Before we get to his story, lets get our winner for our Amazon gift card out of the way. This month's winner of the $5.00 Amazon gift card is, Bridgette Erskine. Bridgette, if you don't see the email from Amazon sometime today, please email AMF@cloakedpress.com to let us know.

One last thing before we get to the story of the month. If you like what you read and would like to support our efforts here at Cloaked Press to bring you great stories, you can join us on Patreon. For the cost of a cheap latte, you can help us pay our authors more, as well as get unique prizes for yourself, such as: increased entries into our monthly giveaway, advance copies of our books, and special giveaways from our authors.

"Nights on the Edge" will feature journal entries and short flash fiction accounts from the residents of Red Rock, a lawless, Old West style town on the planet Ignis. Ignis is a mostly desert planet on the fringes of the Milky Way Galaxy. Join us as we meet the residents and get to know what life is like on the Edge.

 
                                                                                                Nights on the Edge 01
                The edge of the galaxy, as far as humanity is concerned it might as well be the edge of the universe. We don’t have the technology or enough intelligent people crazy enough to try and leap over to the next galaxy. It’s taken nearly six hundred years to get this far and there’s still so much that we haven’t explored. Hell, we as the human race haven’t even really touched upon one percent of the available rocks in the Milky Way. Hundreds of thousands of untapped worlds, waiting to be explored. Funnily enough, humanity never found highly intelligent alien life so we could tell them we come in peace for the laughs.
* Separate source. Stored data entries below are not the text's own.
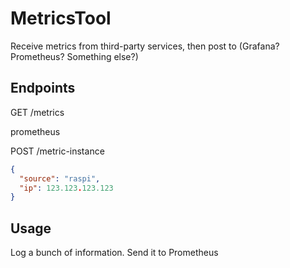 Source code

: # MetricsTool

Receive metrics from third-party services, then post to (Grafana? Prometheus? Something else?)

## Endpoints

GET /metrics

prometheus

POST /metric-instance
```json
{
  "source": "raspi",
  "ip": 123.123.123.123
}
```

## Usage

Log a bunch of information. Send it to Prometheus 

<!-- On start, we pull artifact from GitHub, re-run :) -->
<!-- Restart periodically? -->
Probably not though, given our history. All we found were strange animals and bacteria that adapted to their own ecological systems. Not for lack of trying. I imagine there were many explorers over the centuries who were disappointed when there were no green women to seduce.
                Systems right next to the Big Empty are not thought about all that much. There really isn’t much to think about, even for the people that live here. A few colonies established by scientific research organizations, people not wanting to live under the thumb of the Central Government and mining companies. Sure, there’s a ton of different kinds of planets ranging from barren desert rocks to lush, full jungle worlds but we’re just so far out of the way people just don’t bother or forget. A couple light years away, you could live on a more established world. Places where there are more people, cities to explore and half-decent food. Nicer areas where you can build a stable life, get married, have a bunch of kids and die old and happy. Those worlds you don’t have to watch your back. Where the law is more established and less likely to be questioned.
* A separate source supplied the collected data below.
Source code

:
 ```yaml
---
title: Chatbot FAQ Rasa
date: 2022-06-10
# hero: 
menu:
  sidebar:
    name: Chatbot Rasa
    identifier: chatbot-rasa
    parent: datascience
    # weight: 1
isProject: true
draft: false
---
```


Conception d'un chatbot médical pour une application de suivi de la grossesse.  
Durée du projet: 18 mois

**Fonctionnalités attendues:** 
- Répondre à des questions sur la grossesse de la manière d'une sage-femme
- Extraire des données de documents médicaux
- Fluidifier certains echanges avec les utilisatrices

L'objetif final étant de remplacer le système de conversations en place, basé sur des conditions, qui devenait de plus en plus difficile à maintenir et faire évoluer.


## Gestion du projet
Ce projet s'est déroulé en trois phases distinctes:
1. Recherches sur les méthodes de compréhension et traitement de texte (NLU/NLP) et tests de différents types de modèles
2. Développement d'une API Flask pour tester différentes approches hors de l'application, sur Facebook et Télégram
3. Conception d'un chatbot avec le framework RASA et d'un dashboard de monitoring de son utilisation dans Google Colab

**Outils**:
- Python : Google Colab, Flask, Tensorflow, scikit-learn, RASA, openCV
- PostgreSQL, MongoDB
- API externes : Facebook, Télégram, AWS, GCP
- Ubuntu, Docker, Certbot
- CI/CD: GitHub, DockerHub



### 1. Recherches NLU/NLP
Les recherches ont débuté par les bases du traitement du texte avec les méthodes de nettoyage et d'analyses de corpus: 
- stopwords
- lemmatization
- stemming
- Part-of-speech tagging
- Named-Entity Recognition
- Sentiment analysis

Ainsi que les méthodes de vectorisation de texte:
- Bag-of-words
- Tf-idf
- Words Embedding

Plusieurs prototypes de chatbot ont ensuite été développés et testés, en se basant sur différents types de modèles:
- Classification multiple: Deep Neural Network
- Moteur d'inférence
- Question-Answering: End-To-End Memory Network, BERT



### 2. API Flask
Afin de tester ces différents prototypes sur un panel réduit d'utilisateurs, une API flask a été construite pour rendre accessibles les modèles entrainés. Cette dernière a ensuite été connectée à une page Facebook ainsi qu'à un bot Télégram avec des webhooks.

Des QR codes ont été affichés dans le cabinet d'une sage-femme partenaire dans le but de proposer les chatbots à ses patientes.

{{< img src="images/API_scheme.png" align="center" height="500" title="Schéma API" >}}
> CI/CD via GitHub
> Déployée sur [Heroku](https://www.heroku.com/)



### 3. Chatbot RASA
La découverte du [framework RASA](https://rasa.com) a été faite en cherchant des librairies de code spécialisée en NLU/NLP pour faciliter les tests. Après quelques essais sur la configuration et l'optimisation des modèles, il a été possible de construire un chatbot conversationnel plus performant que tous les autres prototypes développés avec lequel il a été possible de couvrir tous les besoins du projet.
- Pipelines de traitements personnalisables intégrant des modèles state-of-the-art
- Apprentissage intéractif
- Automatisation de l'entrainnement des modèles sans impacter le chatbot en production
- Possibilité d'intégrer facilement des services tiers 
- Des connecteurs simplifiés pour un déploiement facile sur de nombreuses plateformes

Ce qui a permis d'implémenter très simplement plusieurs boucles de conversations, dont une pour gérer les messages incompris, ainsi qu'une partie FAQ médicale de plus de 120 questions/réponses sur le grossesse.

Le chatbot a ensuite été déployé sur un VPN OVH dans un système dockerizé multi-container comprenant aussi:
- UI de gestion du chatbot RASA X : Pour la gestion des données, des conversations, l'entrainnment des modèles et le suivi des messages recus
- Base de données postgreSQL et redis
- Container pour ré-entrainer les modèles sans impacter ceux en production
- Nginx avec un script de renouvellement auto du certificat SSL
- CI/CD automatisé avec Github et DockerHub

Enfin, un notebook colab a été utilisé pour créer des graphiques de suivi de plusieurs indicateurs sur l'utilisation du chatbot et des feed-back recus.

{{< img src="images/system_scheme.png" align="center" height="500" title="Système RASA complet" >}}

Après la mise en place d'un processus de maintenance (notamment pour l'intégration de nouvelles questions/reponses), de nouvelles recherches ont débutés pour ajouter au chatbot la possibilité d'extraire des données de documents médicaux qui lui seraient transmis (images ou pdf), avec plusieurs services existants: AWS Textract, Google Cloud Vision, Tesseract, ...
                 X41-A, circling the star K24-H, less than a light year away from the Big Empty. That’s the designation that the rock was assigned when it was discovered years ago. You won’t find anybody but government bureaucrats calling it that though. Those that actually live here just call it Ignis, based on some old language way back on Earth but there’s no further data available. It’s a hot planet, about sixty percent deserts, twenty percent forests and twenty percent water. In total, there’s probably a few million people living on this planet in mining projects, outland communities and research stations like our own. Again, due to lack of a proper census done in the past twenty years, it could be more or less by a huge factor. Still, even with that variable that makes Ignis one of the most populated planets near the Big Empty, at least within twenty light years.
                Ignis is definitely a dangerous place. As mentioned before, the law is not exactly respected everywhere on this planet. There aren’t enough resources available to the planetary government to maintain the entire planet, just a few of the larger and more populated segments. That still leaves roughly one-hundred and sixty square miles of land free from the dangers of stability and reliable healthcare. Out here, you’ve got to watch out for yourself and those you care about. Sure, there’s government law patrols that pass through once in a blue moon but that’s not nearly enough. The only thing that most of us can rely on is community designated lawmen.
                Well, to say ‘lawmen’ is a bit inaccurate. There are many women who take on these roles as well from what I’ve seen. But lawmen just rolls off the tongue better than ‘lawpeople’ or ‘lawperson’ so I’m just going to keep calling them lawmen. There’s usually a handful of them per several hundred, not exactly a force to be reckoned with but it’s better than nothing. Some are people who are doing it because they can shoot straight and read. Others though, they’re professionals. Former soldiers of the Central Galactic Government and mercenaries looking to get into less dangerous work are the ones you want on your side. These are the people with actual training with weapons, tactics and could probably break your legs by looking at you hard enough. The kind that are able to actually make the respect of the law an actual thing out here in this wild wasteland. One of those kinds of people maintains order not too far from here, in a fairly sizeable mining town called Red Rock.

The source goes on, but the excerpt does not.